The challenge of the investors is to focus on known unknowns and prepare for unknown unknowns. Robert Rubin, erstwhile Goldman Sachs CEO and US Treasury Secretary, explores the essence of coping with these issues—probabilistic thinking—in his highly engrossing book In an Uncertain World. The vast majority of seasoned investors have an insatiable appetite for information and learning. What this does is help them to identify what they don’t know and assign odds to uncertain outcomes.

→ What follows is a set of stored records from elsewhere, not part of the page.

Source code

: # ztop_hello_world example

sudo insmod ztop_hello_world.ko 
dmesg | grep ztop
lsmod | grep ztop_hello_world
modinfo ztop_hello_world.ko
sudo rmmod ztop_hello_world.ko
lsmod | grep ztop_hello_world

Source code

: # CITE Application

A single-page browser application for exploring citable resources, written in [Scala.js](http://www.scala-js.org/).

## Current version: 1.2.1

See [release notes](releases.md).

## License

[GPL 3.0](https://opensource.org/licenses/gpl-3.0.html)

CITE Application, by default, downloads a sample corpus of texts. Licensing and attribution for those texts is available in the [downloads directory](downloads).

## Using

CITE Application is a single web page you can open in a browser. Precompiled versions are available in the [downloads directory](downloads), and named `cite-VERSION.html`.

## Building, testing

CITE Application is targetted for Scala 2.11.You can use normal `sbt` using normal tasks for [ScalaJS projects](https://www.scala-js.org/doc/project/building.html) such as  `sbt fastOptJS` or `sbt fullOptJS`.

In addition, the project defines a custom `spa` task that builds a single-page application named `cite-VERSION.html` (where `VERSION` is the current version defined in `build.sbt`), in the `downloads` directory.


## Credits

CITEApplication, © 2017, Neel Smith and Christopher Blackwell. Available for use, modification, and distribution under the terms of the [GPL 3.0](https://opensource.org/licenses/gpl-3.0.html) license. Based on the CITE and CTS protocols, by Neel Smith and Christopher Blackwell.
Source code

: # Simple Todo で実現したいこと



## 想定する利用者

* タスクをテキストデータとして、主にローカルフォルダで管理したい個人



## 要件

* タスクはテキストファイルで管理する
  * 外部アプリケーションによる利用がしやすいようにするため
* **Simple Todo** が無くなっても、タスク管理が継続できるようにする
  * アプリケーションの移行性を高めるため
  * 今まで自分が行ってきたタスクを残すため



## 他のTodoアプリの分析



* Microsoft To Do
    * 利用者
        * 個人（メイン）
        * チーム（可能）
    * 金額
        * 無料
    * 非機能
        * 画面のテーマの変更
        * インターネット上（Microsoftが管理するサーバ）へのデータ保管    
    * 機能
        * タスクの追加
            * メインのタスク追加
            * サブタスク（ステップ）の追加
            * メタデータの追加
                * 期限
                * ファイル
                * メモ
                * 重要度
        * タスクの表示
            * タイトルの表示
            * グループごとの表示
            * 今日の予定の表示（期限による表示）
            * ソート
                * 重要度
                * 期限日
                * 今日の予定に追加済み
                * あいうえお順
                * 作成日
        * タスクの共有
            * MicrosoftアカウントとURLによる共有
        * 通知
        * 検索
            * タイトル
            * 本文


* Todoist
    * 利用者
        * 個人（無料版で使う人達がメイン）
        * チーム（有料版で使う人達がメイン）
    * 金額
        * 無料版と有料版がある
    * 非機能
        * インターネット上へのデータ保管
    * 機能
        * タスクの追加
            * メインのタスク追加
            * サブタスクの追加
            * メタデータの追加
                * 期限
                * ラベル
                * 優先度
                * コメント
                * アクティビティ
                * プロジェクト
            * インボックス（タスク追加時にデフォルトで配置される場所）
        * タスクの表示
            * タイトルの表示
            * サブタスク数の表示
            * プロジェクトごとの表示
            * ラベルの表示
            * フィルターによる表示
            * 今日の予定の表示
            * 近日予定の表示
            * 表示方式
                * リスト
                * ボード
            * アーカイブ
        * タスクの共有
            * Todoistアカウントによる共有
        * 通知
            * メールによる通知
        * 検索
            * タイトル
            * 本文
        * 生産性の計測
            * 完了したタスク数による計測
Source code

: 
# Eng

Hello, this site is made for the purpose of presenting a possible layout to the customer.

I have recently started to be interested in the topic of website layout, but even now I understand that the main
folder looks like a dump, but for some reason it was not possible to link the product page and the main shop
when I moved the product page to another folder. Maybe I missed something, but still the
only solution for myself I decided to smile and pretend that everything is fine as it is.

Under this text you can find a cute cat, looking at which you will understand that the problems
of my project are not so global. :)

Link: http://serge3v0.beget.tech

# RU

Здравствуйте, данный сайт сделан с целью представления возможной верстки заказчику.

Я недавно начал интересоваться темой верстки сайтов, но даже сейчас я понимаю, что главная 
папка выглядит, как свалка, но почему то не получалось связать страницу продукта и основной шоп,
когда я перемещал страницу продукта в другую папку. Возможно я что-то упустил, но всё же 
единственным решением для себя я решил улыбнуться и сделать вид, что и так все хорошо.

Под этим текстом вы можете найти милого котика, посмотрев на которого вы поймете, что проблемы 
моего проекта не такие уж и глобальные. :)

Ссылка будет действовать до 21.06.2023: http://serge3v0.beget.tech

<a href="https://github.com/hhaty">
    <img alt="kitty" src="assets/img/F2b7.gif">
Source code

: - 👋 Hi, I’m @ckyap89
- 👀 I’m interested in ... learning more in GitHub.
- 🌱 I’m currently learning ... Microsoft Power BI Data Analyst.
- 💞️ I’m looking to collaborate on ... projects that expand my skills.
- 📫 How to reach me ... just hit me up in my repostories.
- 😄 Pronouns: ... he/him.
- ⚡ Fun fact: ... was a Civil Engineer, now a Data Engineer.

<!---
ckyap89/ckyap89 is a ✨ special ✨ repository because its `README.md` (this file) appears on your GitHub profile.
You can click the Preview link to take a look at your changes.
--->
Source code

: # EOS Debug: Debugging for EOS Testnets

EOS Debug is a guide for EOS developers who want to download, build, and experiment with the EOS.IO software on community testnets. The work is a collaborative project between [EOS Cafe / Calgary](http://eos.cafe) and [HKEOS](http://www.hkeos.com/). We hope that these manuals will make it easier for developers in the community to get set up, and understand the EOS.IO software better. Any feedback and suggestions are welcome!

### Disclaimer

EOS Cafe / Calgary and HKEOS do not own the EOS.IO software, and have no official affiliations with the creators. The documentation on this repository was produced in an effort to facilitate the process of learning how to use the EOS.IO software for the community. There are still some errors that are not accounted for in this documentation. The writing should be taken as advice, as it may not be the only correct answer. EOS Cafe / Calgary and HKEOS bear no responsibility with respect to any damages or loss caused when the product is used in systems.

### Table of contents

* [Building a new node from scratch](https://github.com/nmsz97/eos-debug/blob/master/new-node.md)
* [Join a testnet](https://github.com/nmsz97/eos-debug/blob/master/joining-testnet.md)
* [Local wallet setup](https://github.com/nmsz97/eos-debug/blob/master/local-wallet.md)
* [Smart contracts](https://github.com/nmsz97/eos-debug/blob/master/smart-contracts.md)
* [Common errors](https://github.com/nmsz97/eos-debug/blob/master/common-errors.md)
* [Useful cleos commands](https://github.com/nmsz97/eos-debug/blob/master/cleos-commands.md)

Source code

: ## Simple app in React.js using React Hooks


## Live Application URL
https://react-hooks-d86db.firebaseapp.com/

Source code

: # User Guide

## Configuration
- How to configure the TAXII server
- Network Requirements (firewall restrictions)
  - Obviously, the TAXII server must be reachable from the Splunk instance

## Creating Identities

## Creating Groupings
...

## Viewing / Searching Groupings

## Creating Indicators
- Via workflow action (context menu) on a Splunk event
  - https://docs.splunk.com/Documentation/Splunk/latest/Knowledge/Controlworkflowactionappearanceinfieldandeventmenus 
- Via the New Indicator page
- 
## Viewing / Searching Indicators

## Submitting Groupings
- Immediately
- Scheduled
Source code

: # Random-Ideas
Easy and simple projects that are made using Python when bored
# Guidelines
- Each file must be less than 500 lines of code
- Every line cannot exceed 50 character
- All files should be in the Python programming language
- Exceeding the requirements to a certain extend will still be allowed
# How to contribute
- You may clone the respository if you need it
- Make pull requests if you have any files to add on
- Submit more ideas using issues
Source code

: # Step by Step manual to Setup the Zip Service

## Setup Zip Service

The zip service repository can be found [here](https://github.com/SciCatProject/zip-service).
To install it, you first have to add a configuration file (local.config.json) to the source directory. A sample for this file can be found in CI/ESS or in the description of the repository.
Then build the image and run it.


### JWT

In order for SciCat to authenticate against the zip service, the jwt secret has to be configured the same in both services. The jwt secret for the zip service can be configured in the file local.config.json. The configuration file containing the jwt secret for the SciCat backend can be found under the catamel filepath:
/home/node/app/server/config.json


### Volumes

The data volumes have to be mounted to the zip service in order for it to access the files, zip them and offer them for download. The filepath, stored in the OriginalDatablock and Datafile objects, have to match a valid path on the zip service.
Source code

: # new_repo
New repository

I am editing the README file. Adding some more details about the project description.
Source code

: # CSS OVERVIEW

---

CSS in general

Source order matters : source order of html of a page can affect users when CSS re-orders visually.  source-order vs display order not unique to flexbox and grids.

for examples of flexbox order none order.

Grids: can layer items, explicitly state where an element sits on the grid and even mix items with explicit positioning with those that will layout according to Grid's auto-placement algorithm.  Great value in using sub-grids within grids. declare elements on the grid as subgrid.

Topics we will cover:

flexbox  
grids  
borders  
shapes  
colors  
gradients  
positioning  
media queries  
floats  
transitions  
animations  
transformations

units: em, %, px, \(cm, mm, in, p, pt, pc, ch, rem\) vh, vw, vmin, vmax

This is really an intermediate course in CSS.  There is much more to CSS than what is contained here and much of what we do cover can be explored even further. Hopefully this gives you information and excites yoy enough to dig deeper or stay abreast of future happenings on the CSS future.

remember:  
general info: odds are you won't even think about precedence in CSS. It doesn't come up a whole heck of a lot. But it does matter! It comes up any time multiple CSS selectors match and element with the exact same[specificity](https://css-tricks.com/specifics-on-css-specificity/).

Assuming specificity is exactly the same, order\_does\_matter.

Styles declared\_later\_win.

Given the apocalyptic nature of events unfolding in Europe, the listless state of the Indian economy and the buzz over imminent pro-reform, investor-friendly announcements by Manmohan Singh, what does the future hold for equity investors? Taking a cue from Rubin, the odds of economic growth continuing to disappoint must be better than the flip of a coin given the record 4.5 percent current account deficit, declining forex reserves, absence of capital spending and stubbornly high inflation. The only redeeming feature is the marked decline in crude oil prices, which is double-edged, given the underlying message of an extended global recession. The current analyst consensus is that India Inc will barely scrape home with double-digit earnings growth for the current financial year ending March 2013. Translate that into an EPS of 1220-1300 for the BSE Sensex, equivalent to an aggregate ROE (return on equity) of 16 percent for India’s most reputed blue-chips. In effect, the valuation metrics are a PE of 14.2 (at the June 29 close of 17,430) for 10-11 percent EPS growth and 16 percent ROE! Far from compelling and less attractive than many other markets such as Russia and Brazil with whom we compete for capital. The chances of truly “big bang” reform coming through in the currently frayed political environment are limited. The hostility towards international investors evident in GAAR (General Anti-Avoidance Rules) is bound to be set right. Yet it appears to be a classic example of too little, too late.